“Accept and Utilize”: Alternative Medicine, Minimality, and Ethics in an Indonesian Healing Collective

Two public murals by high school students reveal the contours of subjectivity in the Indonesian district of Jepara. The image on the left shows the profound interconnections between the region’s historically prosperous carved teak furniture industry and feelings of nationalist and revolutionary pride, while the image on the right evokes the distress felt as environmental degradation and resource depletion contribute to the industry’s decline. Alternative healers play an important role in managing the difficulties precipitated by Jepara’s recent economic downturn, even as it confronts them with new professional dilemmas of their own. (Photo by Nicholas Long)

Abstract

Cosmopolitan forms of alternative medicine have become very popular in contemporary Indonesia.
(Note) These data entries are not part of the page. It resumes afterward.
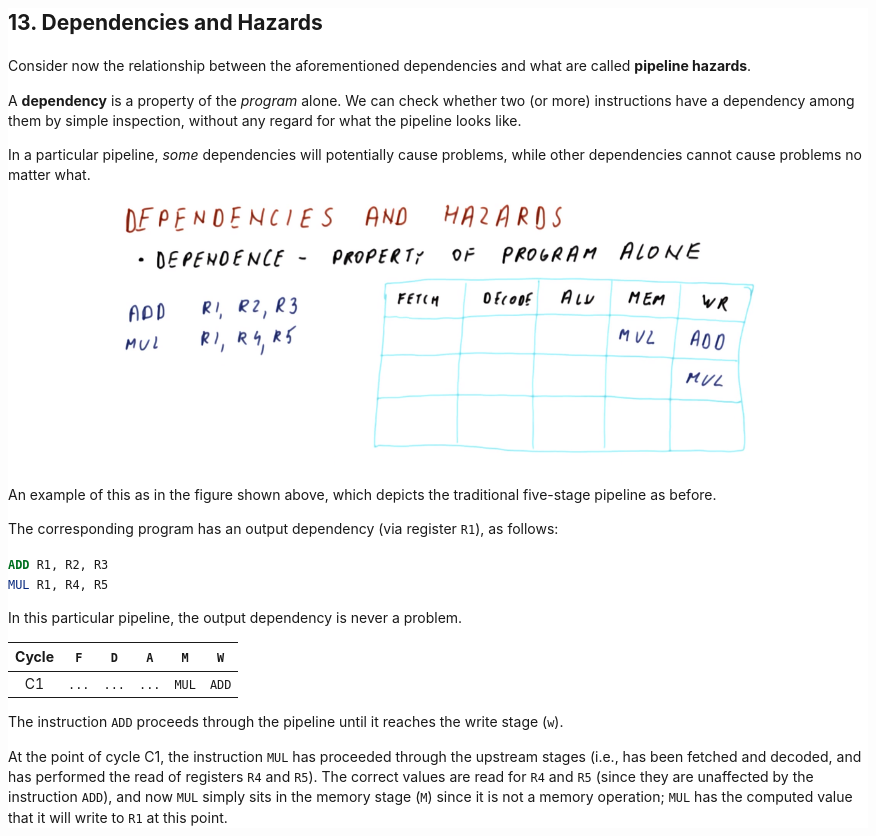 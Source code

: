 ## 13. Dependencies and Hazards

Consider now the relationship between the aforementioned dependencies and what are called **pipeline hazards**.

A **dependency** is a property of the *program* alone. We can check whether two (or more) instructions have a dependency among them by simple inspection, without any regard for what the pipeline looks like.

In a particular pipeline, *some* dependencies will potentially cause problems, while other dependencies cannot cause problems no matter what.

<center>
<img src="./assets/03-018.png" width="650">
</center>

An example of this as in the figure shown above, which depicts the traditional five-stage pipeline as before.

The corresponding program has an output dependency (via register `R1`), as follows:
```mips
ADD R1, R2, R3
MUL R1, R4, R5
```

In this particular pipeline, the output dependency is never a problem.

| Cycle | `F` | `D` | `A` | `M` | `W`|
|:---:|:---:|:---:|:---:|:---:|:---:|
| C1 | `...` | `...` | `...` | `MUL` | `ADD` |

The instruction `ADD` proceeds through the pipeline until it reaches the write stage (`w`).

At the point of cycle C1, the instruction `MUL` has proceeded through the upstream stages (i.e., has been fetched and decoded, and has performed the read of registers `R4` and `R5`). The correct values are read for `R4` and `R5` (since they are unaffected by the instruction `ADD`), and now `MUL` simply sits in the memory stage (`M`) since it is not a memory operation; `MUL` has the computed value that it will write to `R1` at this point.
Many healers have trained in an eclectic range of techniques, predicated on ontological claims so diverse that they call each other’s legitimacy into question. This article explores how a collective of alternative healers in central Java navigated the quandaries presented by such therapeutic eclecticism over a six‐year period. Healers’ engagement with, or indifference toward, the principles underpinning therapeutic efficacy fluctuated in ways that allowed them to surmount the dilemmas of Islamization, the changing demographic of their collective’s membership, and the threat of commercialization, thereby maintaining a medical landscape in which alternative healing was widely available and accessible. Transformations in their understanding, experience, and practice of healing should thus be understood in terms of how enduring ethical commitments are refracted through ongoing engagements with a changing social world.